Однако, похоже, она была слишком потрясена случившимся, чтобы произнести хоть что-нибудь членораздельное. До глубины души растроганный ее отчаянием, Джульеттин муж нежно погладил Терезу по голове.
— Надо взять себя в руки, малышка... Ну разве можно так убиваться?.. Успокойтесь... тише... тише...
Движения его становились все более и более ласковыми, явно выходя за рамки отеческого утешения, что не замедлил во всеуслышанье заметить чей-то далеко не любезный голос:
— Похоже, синьор профессор, это у вас просто какая-то мания!..
Заметив устремленный на него, горящий ненавистью взгляд Марчелло Гольфолина, Тарчинини тут же вспомнил все, что узнал тогда от Софьи насчет отношений мужа с очаровательной служанкой. Почувствовав непреодолимую антипатию к этому неизвестно откуда появившемуся Марчелло, Ромео сухо поинтересовался:
— А вам-то, синьор, какое до этого дело?
— Вы ведете себя как...
— Как вам не стыдно? — закричала вдруг Тереза, отстраняясь от веронца.— Как вы можете такое говорить, когда там, наверху, мертвая...

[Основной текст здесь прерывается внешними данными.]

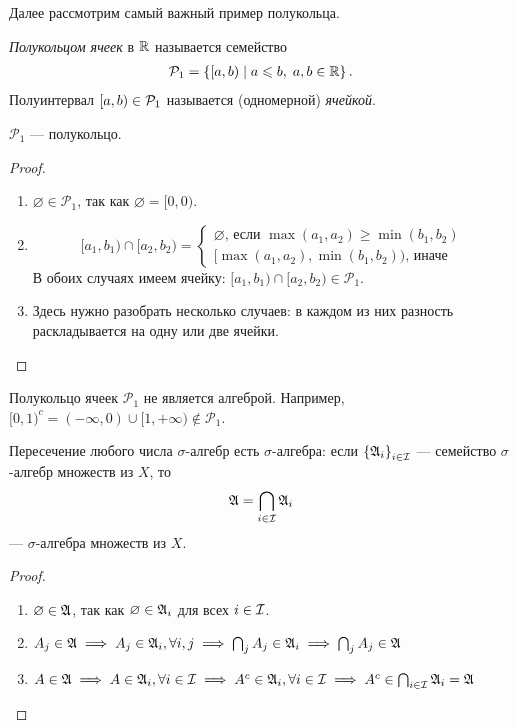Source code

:Далее рассмотрим самый важный пример полукольца.

\begin{df}
 \textit{Полукольцом ячеек} в $\mathbb{R}$ называется семейство 
\begin{align*}
 \mathcal{P}_1 = \left\{ [a, b) \mid a \leqslant b,\; a, b \in \mathbb{R} \right\} 
.\end{align*} Полуинтервал $[a, b) \in \mathcal{P}_1$ называется (одномерной) \textit{ячейкой}.
\end{df}
\begin{lm}
 $ \mathcal{P}_1 $ --- полукольцо.
\end{lm}
\begin{proof}\
 \begin{enumerate}
  \item $ \varnothing \in \mathcal{P}_1 $, так как $ \varnothing = [0, 0) $.
  \item $$
   [a_1, b_1) \cap [a_2, b_2) = 
   \begin{cases}
    \varnothing \text{, если } \max(a_1, a_2) \geqslant \min(b_1, b_2) \\
    [\max(a_1, a_2), \min(b_1, b_2) ) \text{, иначе}
   \end{cases}
   $$
   В обоих случаях имеем ячейку: $[a_1, b_1) \cap [a_2, b_2) \in \mathcal{P}_1 $.
  \item Здесь нужно разобрать несколько случаев: в каждом из них разность раскладывается на одну или две ячейки.
 \end{enumerate}
\end{proof}
\begin{remrk*}
Полукольцо ячеек $ \mathcal{P}_1 $ не является алгеброй.
Например, $ [0, 1)^c = (-\infty, 0) \cup [1, +\infty) \not \in  \mathcal{P}_1 $.
\end{remrk*}
\begin{lm}
 Пересечение любого числа $\sigma$-алгебр есть $\sigma$-алгебра: если $\left\{\mathfrak{A}_i\right\}_{i \in \mathcal{I}}$  --- семейство $\sigma$-алгебр множеств из $X$, то
 \begin{align*}
  \mathfrak{A} = \bigcap_{i \in \mathcal{I}} \mathfrak{A}_i
 \end{align*} --- $\sigma$-алгебра множеств из $X$.
\end{lm}
\begin{proof}\
 \begin{enumerate}
  \item $ \varnothing \in \mathfrak{A} $, так как $ \varnothing \in \mathfrak{A}_i $ для всех $ i \in \mathcal{I} $.
  \item $ A_j \in \mathfrak{A} \;\Longrightarrow\; A_j \in \mathfrak{A}_i, \forall i, j  \;\Longrightarrow\; \bigcap_j A_j \in 
  \mathfrak{A}_i \;\Longrightarrow\; \bigcap_j A_j \in \mathfrak{A}$
  \item $ A \in \mathfrak{A} \;\Longrightarrow\; A \in \mathfrak{A}_i,  \forall i \in \mathcal{I} \;\Longrightarrow\; A^c \in \mathfrak{A}_i, \forall i \in \mathcal{I} \;\Longrightarrow\; A^c \in \bigcap_{i \in \mathcal{I}} \mathfrak{A}_i = \mathfrak{A}$ 
 \end{enumerate}
\end{proof}
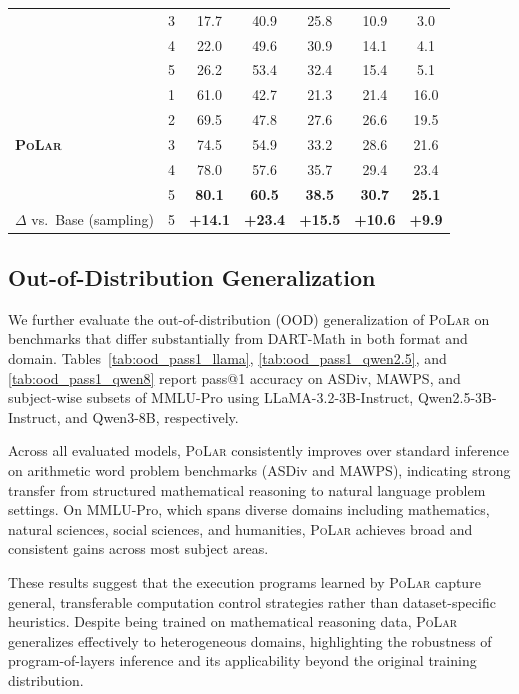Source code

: \documentclass{article}
\theoremstyle{plain}
\theoremstyle{definition}
\theoremstyle{remark}
\newcommand\ours{\textsc{PoLar}\xspace}
\begin{document}
\begin{table}[t]
{\begin{tabular}{llccccc}
& 3 & 17.7 & 40.9 & 25.8 & 10.9 & 3.0 \\
& 4 & 22.0 & 49.6 & 30.9 & 14.1 & 4.1 \\
& 5 & 26.2 & 53.4 & 32.4 & 15.4 & 5.1 \\
\midrule
\multirow{5}{*}{\textbf{\ours}}
& 1 & 61.0 & 42.7 & 21.3 & 21.4 & 16.0 \\
& 2 & 69.5 & 47.8 & 27.6 & 26.6 & 19.5 \\
& 3 & 74.5 & 54.9 & 33.2 & 28.6 & 21.6 \\
& 4 & 78.0 & 57.6 & 35.7 & 29.4 & 23.4 \\
\rowcolor{blue!10}
& 5 & \textbf{80.1} & \textbf{60.5} & \textbf{38.5} & \textbf{30.7} & \textbf{25.1} \\
\midrule
$\Delta$ vs.\ Base (sampling) & 5 & \textbf{+14.1} & \textbf{+23.4} & \textbf{+15.5} & \textbf{+10.6} & \textbf{+9.9} \\
\bottomrule
\end{tabular}}
\end{table}


\subsection{Out-of-Distribution Generalization}
\label{app:ood_pref}

We further evaluate the out-of-distribution (OOD) generalization of \ours on benchmarks that differ substantially from DART-Math in both format and domain.
Tables~\ref{tab:ood_pass1_llama}, \ref{tab:ood_pass1_qwen2.5}, and \ref{tab:ood_pass1_qwen8} report pass@1 accuracy on ASDiv, MAWPS, and subject-wise subsets of MMLU-Pro using LLaMA-3.2-3B-Instruct, Qwen2.5-3B-Instruct, and Qwen3-8B, respectively.

Across all evaluated models, \ours consistently improves over standard inference on arithmetic word problem benchmarks (ASDiv and MAWPS), indicating strong transfer from structured mathematical reasoning to natural language problem settings.
On MMLU-Pro, which spans diverse domains including mathematics, natural sciences, social sciences, and humanities, \ours achieves broad and consistent gains across most subject areas.

These results suggest that the execution programs learned by \ours capture general, transferable computation control strategies rather than dataset-specific heuristics.
Despite being trained on mathematical reasoning data, \ours generalizes effectively to heterogeneous domains, highlighting the robustness of program-of-layers inference and its applicability beyond the original training distribution.
\end{document}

— Да кто же здесь все-таки умер? — почти уже потеряв надежду получить разъяснения, воскликнул Ромео.
— Моя жена, — ответил Марчелло.
— Значит, у вас умерла жена, а вас тем временем больше всего волнует, как я веду себя в отношении вашей служанки?
— Я не позволю вам...
— А мне плевать, что вы там мне позволяете или запрещаете! Сопляк! И ваше поведение кажется мне все более и более подозрительным!
— Не суйтесь не в свое дело! Это вас совершенно не касается!

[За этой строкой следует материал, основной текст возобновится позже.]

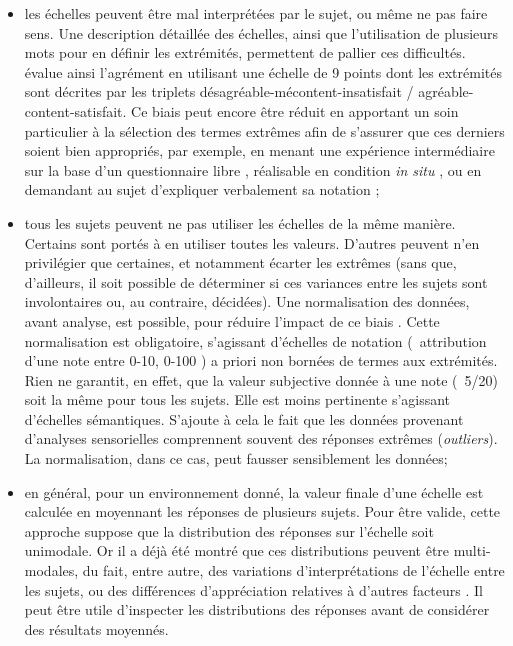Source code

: \begin{itemize}
\item les échelles peuvent être mal interprétées par le sujet, ou même ne pas faire sens. Une description détaillée des échelles, ainsi que l'utilisation de plusieurs mots pour en définir les extrémités, permettent de pallier ces difficultés. \citep{hall2013exploratory} évalue ainsi l'agrément en utilisant une échelle de 9 points dont les extrémités sont décrites par les triplets désagréable-mécontent-insatisfait / agréable-content-satisfait. Ce biais peut encore être réduit en apportant un soin particulier à la sélection des termes extrêmes afin de s'assurer que ces derniers soient bien appropriés, par exemple, en menant une expérience intermédiaire sur la base d'un questionnaire libre \citep{guastavino2004perceptual}, réalisable en condition \emph{in situ} \citep{kang2010semantic,hong2013designing}, ou en demandant au sujet d'expliquer verbalement sa notation \citep{raimbault2006qualitative};
\item tous les sujets peuvent ne pas utiliser les échelles de la même manière. Certains sont portés à en utiliser toutes les valeurs. D'autres peuvent n'en privilégier que certaines, et notamment écarter les extrêmes (sans que, d'ailleurs, il soit possible de déterminer si ces variances entre les sujets sont involontaires ou, au contraire, décidées). Une normalisation des données, avant analyse, est possible, pour réduire l'impact de ce biais \citep{defreville2004aactivity,lavandier2006contribution,nielbo2013investigating,hong2013designing}. Cette normalisation est obligatoire, s'agissant d'échelles de notation (\eg~attribution d'une note entre 0-10, 0-100 \etc) a priori non bornées de termes aux extrémités. Rien ne garantit, en effet, que la valeur subjective donnée à une note (\eg~5/20) soit la même pour tous les sujets. Elle est moins pertinente s'agissant d'échelles sémantiques. S'ajoute à cela le fait que les données provenant d'analyses sensorielles comprennent souvent des réponses extrêmes (\emph{outliers}). La normalisation, dans ce cas, peut fausser sensiblement les données;

\item en général, pour un environnement donné, la valeur finale d'une échelle est calculée en moyennant les réponses de plusieurs sujets. Pour être valide, cette approche suppose que la distribution des réponses sur l'échelle soit unimodale. Or il a déjà été montré que ces distributions peuvent être multi-modales, du fait, entre autre, des variations d'interprétations de l'échelle entre les sujets, ou des différences d'appréciation relatives à d'autres facteurs \citep{raimbault2006qualitative}. Il peut être utile d'inspecter les distributions des réponses avant de considérer des résultats moyennés.

\end{itemize}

— А вот это еще вопрос... Очень большой вопрос!
Марчелло предпочел не продолжать спора и тут же ретировался.
Едва он исчез, поднимаясь по лестнице, полицейский прошептал:
— Похоже, он ревнует, а?
Не произнеся ни слова, Тереза опустила голову.
— Вы что, его любовница, да?
— Ах!., мне... мне так стыдно... — рыдая, пробормотала служанка,— только ведь... донна Софья... она... она не была ему хорошей женой...

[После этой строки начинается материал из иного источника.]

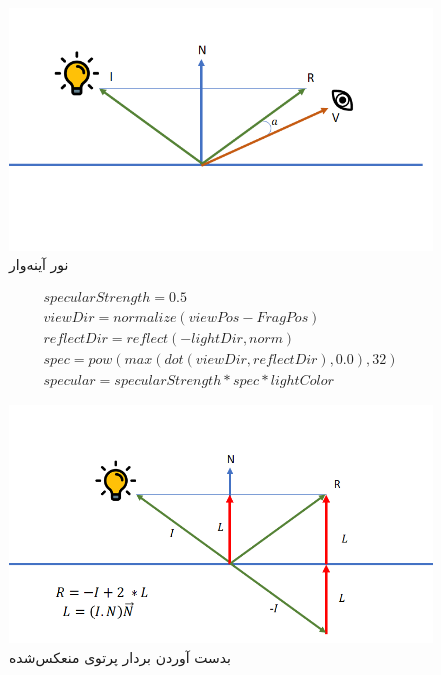 \begin{figure}[ht]
	\centerline{\includegraphics[width=\textwidth,height=\textheight,keepaspectratio]{Figures/Ch5/SpecularLight_1.png}}

	\caption{نور آینه‌وار}
	\label{fig:SpecularLight_1}
\end{figure}
  

\begin{gather*}
	specularStrength = 0.5 \\
	viewDir = normalize(viewPos - FragPos) \\
	reflectDir = reflect(-lightDir, norm) \\
	spec = pow(max(dot(viewDir, reflectDir), 0.0), 32) \\
	specular = specularStrength * spec * lightColor
\end{gather*}




\begin{figure}[ht]
	\centerline{\includegraphics[width=\textwidth,height=\textheight,keepaspectratio]{Figures/Ch5/SpecularLight_2.png}}

	\caption{بدست آوردن بردار پرتوی منعکس‌شده}
	\label{fig:SpecularLight_2}
\end{figure}


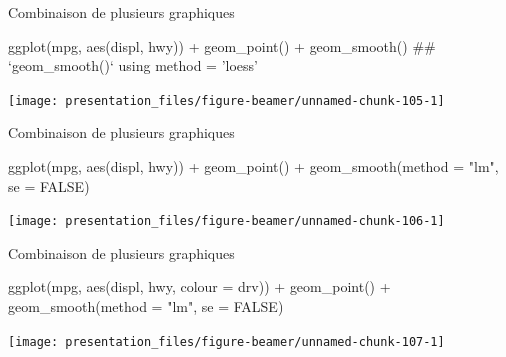 \documentclass[12pt,handout,ignorenonframetext,]{beamer}
\newenvironment{Shaded}{}{}
\newcommand{\KeywordTok}[1]{\textcolor[rgb]{0.00,0.00,1.00}{{#1}}}
\newcommand{\DataTypeTok}[1]{{#1}}
\newcommand{\StringTok}[1]{\textcolor[rgb]{0.00,0.50,0.50}{{#1}}}
\newcommand{\OtherTok}[1]{\textcolor[rgb]{1.00,0.25,0.00}{{#1}}}
\newcommand{\NormalTok}[1]{{#1}}
\renewenvironment{Shaded}{\begin{snugshade}}{\end{snugshade}}
\begin{document}
\begin{frame}[fragile]{Combinaison de plusieurs graphiques}

\footnotesize \center

\begin{Shaded}
\begin{Highlighting}[]
\KeywordTok{ggplot}\NormalTok{(mpg, }\KeywordTok{aes}\NormalTok{(displ, hwy)) +}
\StringTok{  }\KeywordTok{geom_point}\NormalTok{() +}\StringTok{ }\KeywordTok{geom_smooth}\NormalTok{()}
  \NormalTok{## `geom_smooth()` using method = 'loess'}
\end{Highlighting}
\end{Shaded}

\texttt{[image: presentation\_files/figure-beamer/unnamed-chunk-105-1]}

\end{frame}

\begin{frame}[fragile]{Combinaison de plusieurs graphiques}

\footnotesize \center

\begin{Shaded}
\begin{Highlighting}[]
\KeywordTok{ggplot}\NormalTok{(mpg, }\KeywordTok{aes}\NormalTok{(displ, hwy)) +}
\StringTok{  }\KeywordTok{geom_point}\NormalTok{() +}\StringTok{ }\KeywordTok{geom_smooth}\NormalTok{(}\DataTypeTok{method =} \StringTok{"lm"}\NormalTok{, }\DataTypeTok{se =} \OtherTok{FALSE}\NormalTok{)}
\end{Highlighting}
\end{Shaded}

\texttt{[image: presentation\_files/figure-beamer/unnamed-chunk-106-1]}

\end{frame}

\begin{frame}[fragile]{Combinaison de plusieurs graphiques}

\footnotesize \center

\begin{Shaded}
\begin{Highlighting}[]
\KeywordTok{ggplot}\NormalTok{(mpg, }\KeywordTok{aes}\NormalTok{(displ, hwy, }\DataTypeTok{colour =} \NormalTok{drv)) +}
\StringTok{  }\KeywordTok{geom_point}\NormalTok{() +}\StringTok{ }\KeywordTok{geom_smooth}\NormalTok{(}\DataTypeTok{method =} \StringTok{"lm"}\NormalTok{, }\DataTypeTok{se =} \OtherTok{FALSE}\NormalTok{)}
\end{Highlighting}
\end{Shaded}

\texttt{[image: presentation\_files/figure-beamer/unnamed-chunk-107-1]}

\end{frame}
\end{document}
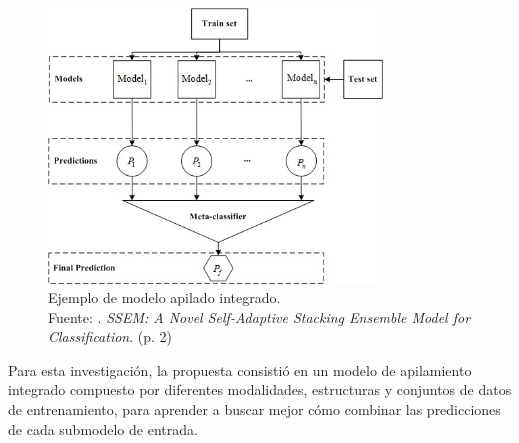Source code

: \begin{itemize}
	\begin{figure}[!ht]
		\begin{center}
			\includegraphics[width=0.79\textwidth]{2/figures/integrated_stacked_model.jpg}
			\caption[Ejemplo de modelo apilado integrado]{Ejemplo de modelo apilado integrado.\\
				Fuente: \cite{tec_jiang2019ensemblemodel}. \textit{SSEM: A Novel Self-Adaptive Stacking Ensemble Model for Classification}. (p. 2)}
			\label{2:fig83}
		\end{center}
	\end{figure}
	
\end{itemize}

Para esta investigación, la propuesta consistió en un modelo de apilamiento integrado compuesto por diferentes modalidades, estructuras y conjuntos de datos de entrenamiento, para aprender a buscar mejor cómo combinar las predicciones de cada submodelo de entrada.

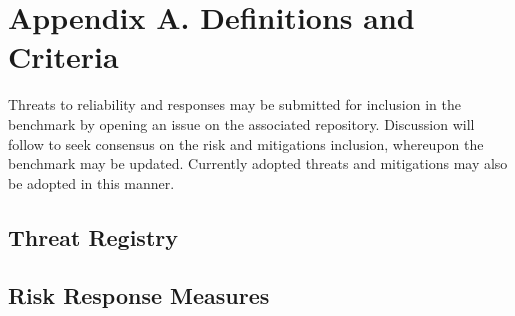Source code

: \section{Appendix A. Definitions and Criteria}
Threats to reliability and responses may be submitted for inclusion in the benchmark by opening an issue on the associated repository. Discussion will follow to seek consensus on the risk and mitigations inclusion, whereupon the benchmark may be updated. Currently adopted threats and mitigations may also be adopted in this manner.

\subsection{Threat Registry}


\subsection{Risk Response Measures}

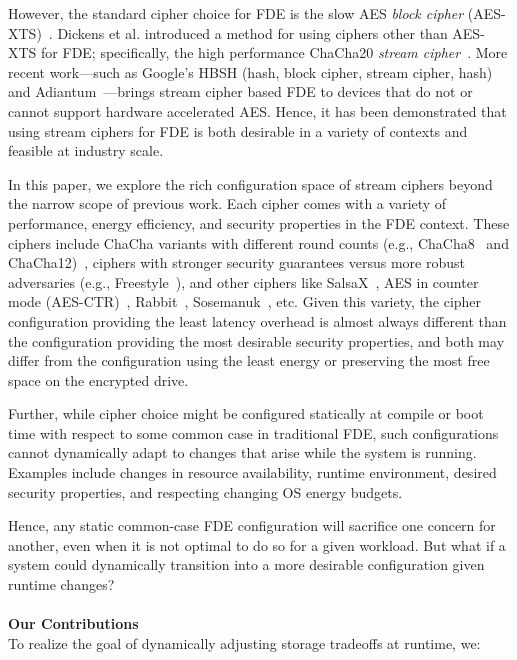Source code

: However, the standard cipher choice for FDE is the slow AES \emph{block cipher}
(AES-XTS)~\cite{XTS, XTSComments, NISTXTS}. Dickens et al. introduced a method
for using ciphers other than AES-XTS for FDE; specifically, the high performance
ChaCha20 \emph{stream cipher}~\cite{StrongBox, ChaCha20}. More recent
work---such as Google's HBSH (hash, block cipher, stream cipher, hash) and
Adiantum~\cite{Adiantum}---brings stream cipher based FDE to devices that do not
or cannot support hardware accelerated AES. Hence, it has been demonstrated that
using stream ciphers for FDE is both desirable in a variety of contexts and
feasible at industry scale.

In this paper, we explore the rich configuration space of stream ciphers beyond
the narrow scope of previous work. Each cipher comes with a variety of
performance, energy efficiency, and security properties in the FDE context.
These ciphers include ChaCha variants with different round counts (e.g.,
ChaCha8~\cite{} and ChaCha12)~\cite{ChaCha20}, ciphers with stronger security
guarantees versus more robust adversaries (e.g., Freestyle~\cite{Freestyle}),
and other ciphers like SalsaX~\cite{SalsaX}, AES in counter mode
(AES-CTR)~\cite{AESCTR}, Rabbit~\cite{Rabbit}, Sosemanuk~\cite{Sosemanuk}, etc.
Given this variety, the cipher configuration providing the least latency
overhead is almost always different than the configuration providing the most
desirable security properties, and both may differ from the configuration using
the least energy or preserving the most free space on the encrypted drive.

Further, while cipher choice might be configured statically at compile or boot
time with respect to some common case in traditional FDE, such configurations
cannot dynamically adapt to changes that arise while the system is running.
Examples include changes in resource availability, runtime environment, desired
security properties, and respecting changing OS energy budgets.

Hence, any static common-case FDE configuration will sacrifice one concern for
another, even when it is not optimal to do so for a given workload. But what if
a system could dynamically transition into a more desirable configuration given
runtime changes?\\
\\
\textbf{Our Contributions}\\
To realize the goal of dynamically adjusting storage tradeoffs at runtime, we:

— Что с ней случилось? Почему это она вдруг так внезапно умерла?
— Она... она повесилась... там, на чердаке.
Перед глазами Тарчинини на миг будто снова всплыло некрасивое лицо этой грустной женщины, у которой не хватило мужества и дальше нести свою слишком тяжелую ношу.
— А кто ее первым обнаружил?
— Я...
— Расскажите мне все по порядку, Тереза.
— Я спала... И вдруг услышала, словно у меня над головой упало что-то очень тяжелое...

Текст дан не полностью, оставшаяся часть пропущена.